### LISTED RECORDS
....................

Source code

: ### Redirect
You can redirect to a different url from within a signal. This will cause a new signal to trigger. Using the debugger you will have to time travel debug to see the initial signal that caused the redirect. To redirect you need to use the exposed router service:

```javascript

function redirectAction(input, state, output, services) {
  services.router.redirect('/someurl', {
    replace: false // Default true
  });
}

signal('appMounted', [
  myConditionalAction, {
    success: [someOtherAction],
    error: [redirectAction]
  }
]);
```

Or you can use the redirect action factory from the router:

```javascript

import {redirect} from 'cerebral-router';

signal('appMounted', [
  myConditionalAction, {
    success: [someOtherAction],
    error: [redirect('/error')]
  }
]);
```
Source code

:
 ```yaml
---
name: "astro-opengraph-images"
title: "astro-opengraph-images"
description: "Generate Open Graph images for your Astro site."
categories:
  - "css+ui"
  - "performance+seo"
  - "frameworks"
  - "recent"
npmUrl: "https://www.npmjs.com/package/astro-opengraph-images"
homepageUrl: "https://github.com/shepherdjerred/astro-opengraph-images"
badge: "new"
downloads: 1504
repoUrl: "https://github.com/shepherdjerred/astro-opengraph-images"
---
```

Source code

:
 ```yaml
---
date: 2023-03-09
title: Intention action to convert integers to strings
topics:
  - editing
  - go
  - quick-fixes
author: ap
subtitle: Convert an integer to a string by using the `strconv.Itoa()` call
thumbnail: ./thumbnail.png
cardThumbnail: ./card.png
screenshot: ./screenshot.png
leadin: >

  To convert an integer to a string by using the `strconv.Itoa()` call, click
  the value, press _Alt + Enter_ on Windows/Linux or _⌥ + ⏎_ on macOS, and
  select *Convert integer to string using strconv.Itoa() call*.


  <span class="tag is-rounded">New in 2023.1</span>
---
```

....................

### WHAT YOU WILL DO
Your reply must consist solely of the number of lines in the listing above that include the word "opengraph".

### SOLUTION FOR THIS TASK
5